Pessoalmente, eu parabenizo as profissionais e fico feliz por elas. Considero acertada a postura de aceitar a tarefa e não questionar publicamente as violações sistemáticas de direitos femininos nem pelo Qatar nem pela entidade. Se elas fossem esperar consertar isso para evoluir profissionalmente, não iriam evoluir. Abrindo a porta, começam a construir uma história com outras mulheres que virão depois.

É, sem dúvida, um sinal importante de possível abertura de espaço para as mulheres que trabalham na área de arbitragem esportiva como um todo, não apenas em futebol. A visibilidade do evento de hoje e o tanto que ele será discutido tende a, pouco a pouco, ajudar a eliminar barreiras que herdamos de outros tempos.

O engano está em colocar como avanço feminista este evento específico. Pior ainda, dar crédito à Fifa pelo feito.

Poder não se dá, se toma.

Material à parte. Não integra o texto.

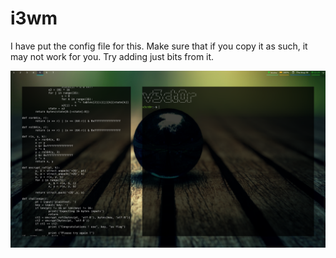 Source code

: # i3wm 

I have put the config file for this. Make sure that if you copy it as such, it may not work for you. Try adding just bits from it.

![Picture](Pictures/i3.png)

E este foi visivelmente cedido a contragosto e sob medida para alimentar a militância privatizada de rede social, os Che Guevara de apartamento.

Caso o evento significasse realmente um avanço efetivo para os direitos das mulheres, o Qatar não permitiria. Lá, mulheres não têm o mesmo status de seres humanos e muito menos os mesmos direitos civis que os homens. Não parece que tenham a menor intenção de promover mudanças nesse sentido.

No entanto, o país está ficando craque no "sportswashing". A Fifa, uma organização tradicionalmente e primordialimente masculina, também sabe direitinho como navegar nessas águas.

O evento simbólico vai inevitavelmente trazer os clichês preferidos de quem finge militar pelo feminismo, mas trabalha arduamente com sinalização de virtude. Teremos de ouvir homens queridos parabenizando as mulheres por finalmente conquistar esse espaço, alegando que era impensável em pleno 2022 que ainda não estivessem aí.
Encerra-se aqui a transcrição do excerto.